(Dataset entries)
......

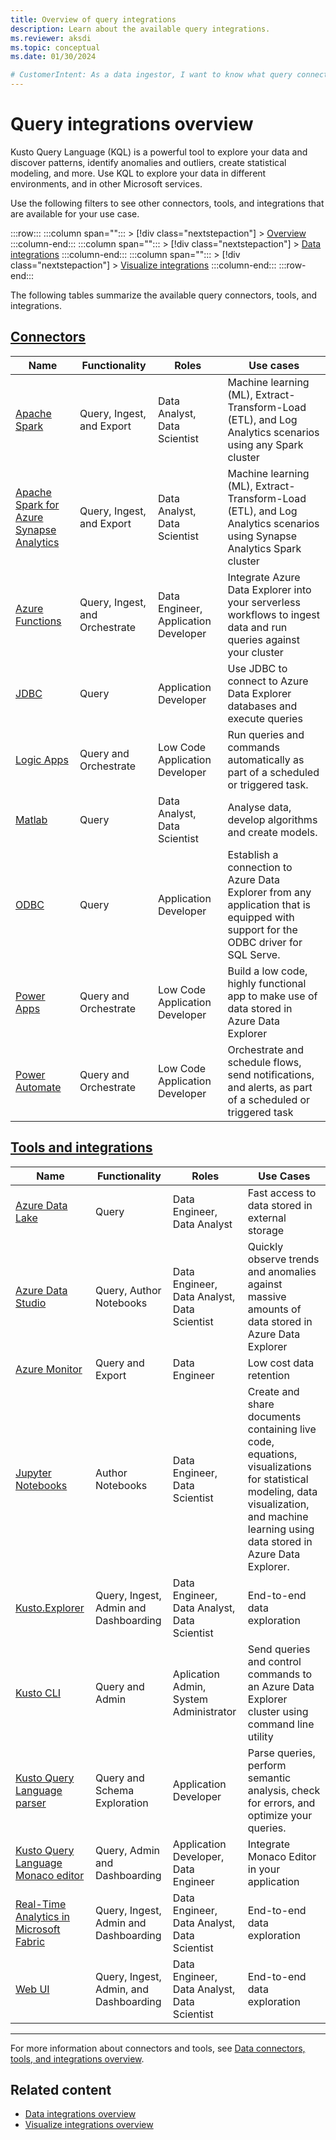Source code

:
 ```yaml
---
title: Overview of query integrations
description: Learn about the available query integrations.
ms.reviewer: aksdi
ms.topic: conceptual
ms.date: 01/30/2024

# CustomerIntent: As a data ingestor, I want to know what query connectors and tools are available, so that I can choose the right one for my use case.
---
```

# Query integrations overview

Kusto Query Language (KQL) is a powerful tool to explore your data and discover patterns, identify anomalies and outliers, create statistical modeling, and more. Use KQL to explore your data in different environments, and in other Microsoft services.

Use the following filters to see other connectors, tools, and integrations that are available for your use case.

:::row:::
   :::column span="":::
      > [!div class="nextstepaction"]
      > [Overview](integrate-overview.md)
   :::column-end:::
   :::column span="":::
      > [!div class="nextstepaction"]
      > [Data integrations](integrate-data-overview.md)
   :::column-end:::
   :::column span="":::
      > [!div class="nextstepaction"]
      > [Visualize integrations](integrate-visualize-overview.md)
   :::column-end:::
:::row-end:::

The following tables summarize the available query connectors, tools, and integrations.

## [Connectors](#tab/connectors)

| Name                                                                                                       | Functionality         | Roles                                | Use cases                                                                                                                           |
| ---------------------------------------------------------------------------------------------------------- | ----------------------- | ------------------------------------ | ----------------------------------------------------------------------------------------------------------------------------------- |
| [Apache Spark](integrate-overview.md#apache-spark)                                                         | Query, Ingest, and Export | Data Analyst, Data Scientist         | Machine learning (ML), Extract-Transform-Load (ETL), and Log Analytics scenarios using any Spark cluster                            |
| [Apache Spark for Azure Synapse Analytics](integrate-overview.md#apache-spark-for-azure-synapse-analytics) | Query, Ingest, and Export | Data Analyst, Data Scientist         | Machine learning (ML), Extract-Transform-Load (ETL), and Log Analytics scenarios using Synapse Analytics Spark cluster              |
| [Azure Functions](integrate-overview.md#azure-functions)                                                   | Query, Ingest, and Orchestrate   | Data Engineer, Application Developer | Integrate Azure Data Explorer into your serverless workflows to ingest data and run queries against your cluster                    |
| [JDBC](integrate-overview.md#jdbc)                                                                         | Query                   | Application Developer                | Use JDBC to connect to Azure Data Explorer databases and execute queries                                                            |
| [Logic Apps](integrate-overview.md#logic-apps)                                                             | Query and Orchestrate   | Low Code Application Developer       | Run queries and commands automatically as part of a scheduled or triggered task.                                                    |
| [Matlab](integrate-overview.md#matlab)                                                                     | Query                   | Data Analyst, Data Scientist         | Analyse data, develop algorithms and create models.                                                                                 |
| [ODBC](integrate-overview.md#odbc)                                                                         | Query                   | Application Developer                | Establish a connection to Azure Data Explorer from any application that is equipped with support for the ODBC driver for SQL Serve. |
| [Power Apps](integrate-overview.md#power-apps)                                                             | Query and Orchestrate   | Low Code Application Developer       | Build a low code, highly functional app to make use of data stored in Azure Data Explorer                                           |
| [Power Automate](integrate-overview.md#power-automate)                                                     | Query and Orchestrate   | Low Code Application Developer       | Orchestrate and schedule flows, send notifications, and alerts, as part of a scheduled or triggered task                            |

## [Tools and integrations](#tab/integrations)

| Name                                                                                                                                            | Functionality                 | Roles                                       | Use Cases                                                                                                                                                                               |
| ----------------------------------------------------------------------------------------------------------------------------------------------- | ----------------------------- | ------------------------------------------- | --------------------------------------------------------------------------------------------------------------------------------------------------------------------------------------- |
| [Azure Data Lake](/azure/data-explorer/integrate-overview.md&tabs=integrations#azure-data-lake)                                                 | Query                         | Data Engineer, Data Analyst                 | Fast access to data stored in external storage                                                                                                                                          |
| [Azure Data Studio](/azure/data-explorer/integrate-overview.md&tabs=integrations#azure-data-studio)                                             | Query, Author Notebooks       | Data Engineer, Data Analyst, Data Scientist | Quickly observe trends and anomalies against massive amounts of data stored in Azure Data Explorer                                                                             |
| [Azure Monitor](/azure/data-explorer/integrate-overview.md&tabs=integrations#azure-monitor)                                                     | Query and Export              | Data Engineer                               | Low cost data retention                                                                                                                                                        |
| [Jupyter Notebooks](/azure/data-explorer/integrate-overview.md&tabs=integrations#jupyter-notebooks)                                             | Author Notebooks              | Data Engineer, Data Scientist               | Create and share documents containing live code, equations, visualizations for statistical modeling, data visualization, and machine learning using data stored in Azure Data Explorer. |
| [Kusto.Explorer](/azure/data-explorer/integrate-overview.md&tabs=integrations#kustoexplorer)                                                    | Query, Ingest, Admin and Dashboarding | Data Engineer, Data Analyst, Data Scientist | End-to-end data exploration                                                                                                                                                             |
| [Kusto CLI](/azure/data-explorer/integrate-overview.md&tabs=integrations#kusto-cli)                                                             | Query and Admin               | Aplication Admin, System Administrator       |     Send queries and control commands to an Azure Data Explorer cluster using command line utility                                                                                      |
| [Kusto Query Language parser](/azure/data-explorer/integrate-overview.md&tabs=integrations#kql-parser)                                          | Query and Schema Exploration  | Application Developer                       | Parse queries, perform semantic analysis, check for errors, and optimize your queries.                                                                                                  |
| [Kusto Query Language Monaco editor](/azure/data-explorer/integrate-overview.md&tabs=integrations#monaco-editor-pluginembed)                    | Query, Admin and Dashboarding | Application Developer, Data Engineer | Integrate Monaco Editor in your application                                                                                                                                             |
| [Real-Time Analytics in Microsoft Fabric](/azure/data-explorer/integrate-overview.md&tabs=integrations#real-time-analytics-in-microsoft-fabric) | Query, Ingest, Admin and Dashboarding | Data Engineer, Data Analyst, Data Scientist | End-to-end data exploration                                                                                                                                                             |
| [Web UI](/azure/data-explorer/integrate-overview.md&tabs=integrations#web-ui)                                                                   | Query, Ingest, Admin, and Dashboarding                         | Data Engineer, Data Analyst, Data Scientist                | End-to-end data exploration                                                                                                                                                             |

---

For more information about connectors and tools, see [Data connectors, tools, and integrations overview](integrate-overview.md#detailed-descriptions).

## Related content

* [Data integrations overview](integrate-data-overview.md)
* [Visualize integrations overview](integrate-visualize-overview.md)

......

Write out, word for word, the lines from the first line of the entries through the one containing "scenarios using any", both included. Leave out the pictures.

Source code

:
 ```yaml
---
title: Overview of query integrations
description: Learn about the available query integrations.
ms.reviewer: aksdi
ms.topic: conceptual
ms.date: 01/30/2024

# CustomerIntent: As a data ingestor, I want to know what query connectors and tools are available, so that I can choose the right one for my use case.
---
```

# Query integrations overview

Kusto Query Language (KQL) is a powerful tool to explore your data and discover patterns, identify anomalies and outliers, create statistical modeling, and more. Use KQL to explore your data in different environments, and in other Microsoft services.

Use the following filters to see other connectors, tools, and integrations that are available for your use case.

:::row:::
   :::column span="":::
      > [!div class="nextstepaction"]
      > [Overview](integrate-overview.md)
   :::column-end:::
   :::column span="":::
      > [!div class="nextstepaction"]
      > [Data integrations](integrate-data-overview.md)
   :::column-end:::
   :::column span="":::
      > [!div class="nextstepaction"]
      > [Visualize integrations](integrate-visualize-overview.md)
   :::column-end:::
:::row-end:::

The following tables summarize the available query connectors, tools, and integrations.

## [Connectors](#tab/connectors)

| Name                                                                                                       | Functionality         | Roles                                | Use cases                                                                                                                           |
| ---------------------------------------------------------------------------------------------------------- | ----------------------- | ------------------------------------ | ----------------------------------------------------------------------------------------------------------------------------------- |
| [Apache Spark](integrate-overview.md#apache-spark)                                                         | Query, Ingest, and Export | Data Analyst, Data Scientist         | Machine learning (ML), Extract-Transform-Load (ETL), and Log Analytics scenarios using any Spark cluster                            |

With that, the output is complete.